The day after the Wedding of the Year and my momentary attack of amnesia, my friend Maggie came over to cut my hair and dye Dominique’s eyebrows to match her new platinum look. As soon as I told them that I had run into Casanova Jones, Dominique shrieked and began hugging me and jumping up and down.
“Did you fuck him in the men’s room?” Dominique squealed.
“No, I did not!”
“The ladies’ room?”
“Give me a break.”
“You thought about it though.” She stepped back and wagged her finger as if scolding a child.
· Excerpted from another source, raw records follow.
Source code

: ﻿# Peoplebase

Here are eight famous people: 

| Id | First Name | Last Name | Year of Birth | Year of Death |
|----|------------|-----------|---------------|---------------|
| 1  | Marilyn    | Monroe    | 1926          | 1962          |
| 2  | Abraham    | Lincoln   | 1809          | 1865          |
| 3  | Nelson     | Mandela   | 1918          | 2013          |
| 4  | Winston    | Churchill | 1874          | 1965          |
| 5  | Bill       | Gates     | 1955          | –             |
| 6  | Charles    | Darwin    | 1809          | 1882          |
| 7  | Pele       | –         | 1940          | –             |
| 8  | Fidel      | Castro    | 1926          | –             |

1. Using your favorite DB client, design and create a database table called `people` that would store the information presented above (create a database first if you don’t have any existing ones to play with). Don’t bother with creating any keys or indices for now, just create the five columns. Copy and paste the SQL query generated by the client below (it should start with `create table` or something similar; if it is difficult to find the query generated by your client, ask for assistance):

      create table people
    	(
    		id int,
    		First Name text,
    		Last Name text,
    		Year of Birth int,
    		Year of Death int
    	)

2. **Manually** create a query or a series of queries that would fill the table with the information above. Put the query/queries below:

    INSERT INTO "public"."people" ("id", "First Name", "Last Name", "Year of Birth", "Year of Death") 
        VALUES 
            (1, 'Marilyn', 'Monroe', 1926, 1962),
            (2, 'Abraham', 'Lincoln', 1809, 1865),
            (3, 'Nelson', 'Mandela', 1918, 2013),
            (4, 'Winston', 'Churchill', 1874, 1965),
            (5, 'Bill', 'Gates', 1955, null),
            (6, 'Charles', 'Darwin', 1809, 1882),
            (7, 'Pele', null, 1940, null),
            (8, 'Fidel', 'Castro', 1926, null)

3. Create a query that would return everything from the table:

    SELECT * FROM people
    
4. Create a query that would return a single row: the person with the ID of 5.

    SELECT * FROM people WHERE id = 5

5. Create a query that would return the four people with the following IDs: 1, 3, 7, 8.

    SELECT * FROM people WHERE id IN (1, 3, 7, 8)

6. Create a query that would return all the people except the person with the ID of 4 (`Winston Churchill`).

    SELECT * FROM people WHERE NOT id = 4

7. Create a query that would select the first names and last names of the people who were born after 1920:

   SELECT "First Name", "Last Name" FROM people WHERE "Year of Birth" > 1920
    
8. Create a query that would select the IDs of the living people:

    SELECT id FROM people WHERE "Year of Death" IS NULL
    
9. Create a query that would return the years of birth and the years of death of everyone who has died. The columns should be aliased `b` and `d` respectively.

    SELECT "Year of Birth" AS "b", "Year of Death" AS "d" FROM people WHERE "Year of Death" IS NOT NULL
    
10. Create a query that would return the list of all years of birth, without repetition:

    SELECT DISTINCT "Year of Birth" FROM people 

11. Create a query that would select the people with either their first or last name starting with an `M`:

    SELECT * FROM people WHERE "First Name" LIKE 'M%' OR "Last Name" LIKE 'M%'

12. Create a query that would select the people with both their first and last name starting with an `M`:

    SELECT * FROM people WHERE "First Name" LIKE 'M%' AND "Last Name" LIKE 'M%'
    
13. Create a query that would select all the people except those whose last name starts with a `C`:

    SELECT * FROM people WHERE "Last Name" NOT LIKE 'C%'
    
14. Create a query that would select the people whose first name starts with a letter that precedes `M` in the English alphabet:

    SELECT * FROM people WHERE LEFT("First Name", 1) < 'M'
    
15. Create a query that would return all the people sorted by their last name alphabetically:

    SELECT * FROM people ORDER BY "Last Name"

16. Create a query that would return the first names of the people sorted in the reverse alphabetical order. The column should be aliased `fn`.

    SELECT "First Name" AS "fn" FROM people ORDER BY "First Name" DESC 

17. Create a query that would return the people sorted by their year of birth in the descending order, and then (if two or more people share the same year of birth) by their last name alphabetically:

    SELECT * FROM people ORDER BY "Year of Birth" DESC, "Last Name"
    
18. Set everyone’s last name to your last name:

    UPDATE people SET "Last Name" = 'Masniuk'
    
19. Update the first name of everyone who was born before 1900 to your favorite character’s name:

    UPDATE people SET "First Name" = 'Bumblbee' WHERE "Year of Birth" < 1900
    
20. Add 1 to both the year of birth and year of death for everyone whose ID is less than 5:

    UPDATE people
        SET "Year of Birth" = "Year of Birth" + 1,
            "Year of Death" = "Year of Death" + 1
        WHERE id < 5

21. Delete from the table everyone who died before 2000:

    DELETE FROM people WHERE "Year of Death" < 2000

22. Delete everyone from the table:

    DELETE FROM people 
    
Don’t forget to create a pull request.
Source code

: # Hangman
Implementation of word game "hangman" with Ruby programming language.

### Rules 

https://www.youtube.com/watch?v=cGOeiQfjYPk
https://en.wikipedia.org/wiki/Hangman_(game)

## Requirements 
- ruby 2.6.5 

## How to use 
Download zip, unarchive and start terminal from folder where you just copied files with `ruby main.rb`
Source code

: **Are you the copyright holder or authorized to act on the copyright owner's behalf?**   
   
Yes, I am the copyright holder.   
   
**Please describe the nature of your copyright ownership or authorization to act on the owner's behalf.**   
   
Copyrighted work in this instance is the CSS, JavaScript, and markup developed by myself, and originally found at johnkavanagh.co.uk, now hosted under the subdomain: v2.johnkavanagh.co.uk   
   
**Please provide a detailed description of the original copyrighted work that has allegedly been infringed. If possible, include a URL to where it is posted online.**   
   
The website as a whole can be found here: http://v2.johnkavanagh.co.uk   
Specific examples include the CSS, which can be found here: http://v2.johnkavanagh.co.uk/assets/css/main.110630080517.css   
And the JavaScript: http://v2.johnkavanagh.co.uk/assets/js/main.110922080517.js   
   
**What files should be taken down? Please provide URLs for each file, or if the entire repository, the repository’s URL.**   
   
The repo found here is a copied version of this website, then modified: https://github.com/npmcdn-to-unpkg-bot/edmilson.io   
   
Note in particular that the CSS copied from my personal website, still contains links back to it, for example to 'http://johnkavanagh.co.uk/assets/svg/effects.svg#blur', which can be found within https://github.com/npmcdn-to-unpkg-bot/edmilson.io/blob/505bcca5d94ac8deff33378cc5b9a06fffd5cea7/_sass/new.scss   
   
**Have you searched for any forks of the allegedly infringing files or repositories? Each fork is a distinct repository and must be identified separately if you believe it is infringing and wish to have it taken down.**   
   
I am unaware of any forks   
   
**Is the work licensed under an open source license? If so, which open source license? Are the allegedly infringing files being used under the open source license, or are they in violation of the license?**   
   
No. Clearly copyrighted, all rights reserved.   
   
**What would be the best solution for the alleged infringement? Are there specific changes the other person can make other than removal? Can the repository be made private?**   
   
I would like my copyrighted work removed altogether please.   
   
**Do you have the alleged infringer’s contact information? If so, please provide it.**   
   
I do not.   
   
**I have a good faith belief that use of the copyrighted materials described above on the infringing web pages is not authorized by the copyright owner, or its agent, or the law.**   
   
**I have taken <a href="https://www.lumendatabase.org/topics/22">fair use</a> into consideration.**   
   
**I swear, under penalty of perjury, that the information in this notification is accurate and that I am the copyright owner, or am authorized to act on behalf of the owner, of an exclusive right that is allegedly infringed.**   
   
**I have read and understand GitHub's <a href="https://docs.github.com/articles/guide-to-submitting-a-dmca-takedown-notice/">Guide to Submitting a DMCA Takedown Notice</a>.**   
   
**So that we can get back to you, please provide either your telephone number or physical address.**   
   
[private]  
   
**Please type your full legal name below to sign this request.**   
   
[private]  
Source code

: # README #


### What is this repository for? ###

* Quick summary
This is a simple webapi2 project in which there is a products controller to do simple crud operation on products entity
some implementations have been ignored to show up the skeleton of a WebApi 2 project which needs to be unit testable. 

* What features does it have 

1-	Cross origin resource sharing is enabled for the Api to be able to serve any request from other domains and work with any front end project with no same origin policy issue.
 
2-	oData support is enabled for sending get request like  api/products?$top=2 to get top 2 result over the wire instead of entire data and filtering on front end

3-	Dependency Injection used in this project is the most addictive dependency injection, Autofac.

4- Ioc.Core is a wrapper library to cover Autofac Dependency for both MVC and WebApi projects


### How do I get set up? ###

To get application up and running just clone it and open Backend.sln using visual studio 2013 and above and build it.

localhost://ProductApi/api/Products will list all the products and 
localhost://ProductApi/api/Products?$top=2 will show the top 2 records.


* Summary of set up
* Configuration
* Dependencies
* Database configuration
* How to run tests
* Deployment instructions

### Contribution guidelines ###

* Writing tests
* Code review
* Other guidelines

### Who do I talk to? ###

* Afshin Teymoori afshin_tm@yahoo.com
“God help me, you’re impossible.”
“This guy must be something if he’s a possible bathroom screw,” Maggie said, directing me toward the sink. “I need details. Like who is he? And what the hell kind of name is Casanova Jones?”
“I can’t tell you yet. I’m in hair shock. What, exactly, are you doing with your hair?”
Maggie works at a trendy salon near the Garden District. She makes a ton of money—in cash. She makes a whole lot more than a wedding singer, I can tell you—though I guess that isn’t really saying a whole hell of a lot. Still, she doesn’t have to wear sequins to do it. She’s considered one of the best stylists in the city and even does the hair of a couple of well-known actresses when they are in the Big Easy shooting movies. But somehow, despite knowing everything there is to know about cutting hair, and highlights, and foils and all of that, her own hair is what I would gently term “experimental.” It’s art. What kind of art, I can’t tell you. This particular Sunday, I would perhaps call her hair color raspberry, though it was more accurately some strange hybrid of red and purple. And the cut was lopsided. As in uneven.